Input data ▸
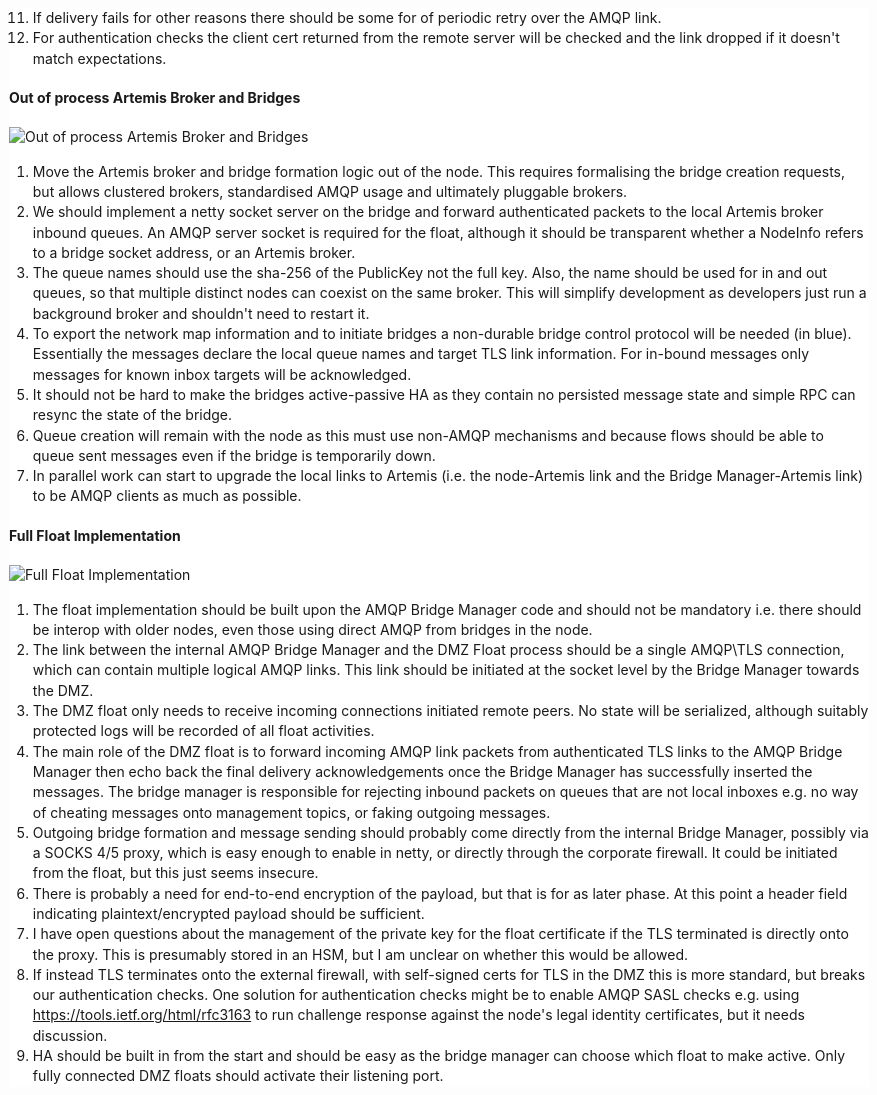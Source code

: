 11. If delivery fails for other reasons there should be some for of periodic retry over the AMQP link.
12. For authentication checks the client cert returned from the remote server will be checked and the link dropped if it doesn't match expectations.

#### Out of process Artemis Broker and Bridges
![Out of process Artemis Broker and Bridges](./out-of-proc-artemis-broker-bridges.png)

1. Move the Artemis broker and bridge formation logic out of the node. This requires formalising the bridge creation requests, but allows clustered brokers, standardised AMQP usage and ultimately pluggable brokers.
2. We should implement a netty socket server on the bridge and forward authenticated packets to the local Artemis broker inbound queues. An AMQP server socket is required for the float, although it should be transparent whether a NodeInfo refers to a bridge socket address, or an Artemis broker.
3. The queue names should use the sha-256 of the PublicKey not the full key. Also, the name should be used for in and out queues, so that multiple distinct nodes can coexist on the same broker. This will simplify development as developers just run a background broker and shouldn't need to restart it.
4. To export the network map information and to initiate bridges a non-durable bridge control protocol will be needed (in blue). Essentially the messages declare the local queue names and target TLS link information. For in-bound messages only messages for known inbox targets will be acknowledged.
5. It should not be hard to make the bridges active-passive HA as they contain no persisted message state and simple RPC can resync the state of the bridge.
6. Queue creation will remain with the node as this must use non-AMQP mechanisms and because flows should be able to queue sent messages even if the bridge is temporarily down.
7. In parallel work can start to upgrade the local links to Artemis (i.e. the node-Artemis link and the Bridge Manager-Artemis link) to be AMQP clients as much as possible.

#### Full Float Implementation
![Full Float Implementation](./full-float.png)

1. The float implementation should be built upon the AMQP Bridge Manager code and should not be mandatory i.e. there should be interop with older nodes, even those using direct AMQP from bridges in the node.
2. The link between the internal AMQP Bridge Manager and the DMZ Float process should be a single AMQP\TLS connection, which can contain multiple logical AMQP links. This link should be initiated at the socket level by the Bridge Manager towards the DMZ.
3. The DMZ float only needs to receive incoming connections initiated remote peers. No state will be serialized, although suitably protected logs will be recorded of all float activities.
4. The main role of the DMZ float is to forward incoming AMQP link packets from authenticated TLS links to the AMQP Bridge Manager then echo back the final delivery acknowledgements once the Bridge Manager has successfully inserted the messages. The bridge manager is responsible for rejecting inbound packets on queues that are not local inboxes e.g. no way of cheating messages onto management topics, or faking outgoing messages.
5. Outgoing bridge formation and message sending should probably come directly from the internal Bridge Manager, possibly via a SOCKS 4/5 proxy, which is easy enough to enable in netty, or directly through the corporate firewall. It could be initiated from the float, but this just seems insecure.
6. There is probably a need for end-to-end encryption of the payload, but that is for as later phase. At this point a header field indicating plaintext/encrypted payload should be sufficient.
7. I have open questions about the management of the private key for the float certificate if the TLS terminated is directly onto the proxy. This is presumably stored in an HSM, but I am unclear on whether this would be allowed.
8. If instead TLS terminates onto the external firewall, with self-signed certs for TLS in the DMZ this is more standard, but breaks our authentication checks. One solution for authentication checks might be to enable AMQP SASL checks e.g. using https://tools.ietf.org/html/rfc3163 to run challenge response against the node's legal identity certificates, but it needs discussion.
9. HA should be built in from the start and should be easy as the bridge manager can choose which float to make active. Only fully connected DMZ floats should activate their listening port.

What needs to be done ▸
Look through the entries for lines containing the word "which" and return each one.

Solved exercise ▸
2. The link between the internal AMQP Bridge Manager and the DMZ Float process should be a single AMQP\TLS connection, which can contain multiple logical AMQP links. This link should be initiated at the socket level by the Bridge Manager towards the DMZ.
5. Outgoing bridge formation and message sending should probably come directly from the internal Bridge Manager, possibly via a SOCKS 4/5 proxy, which is easy enough to enable in netty, or directly through the corporate firewall. It could be initiated from the float, but this just seems insecure.
9. HA should be built in from the start and should be easy as the bridge manager can choose which float to make active. Only fully connected DMZ floats should activate their listening port.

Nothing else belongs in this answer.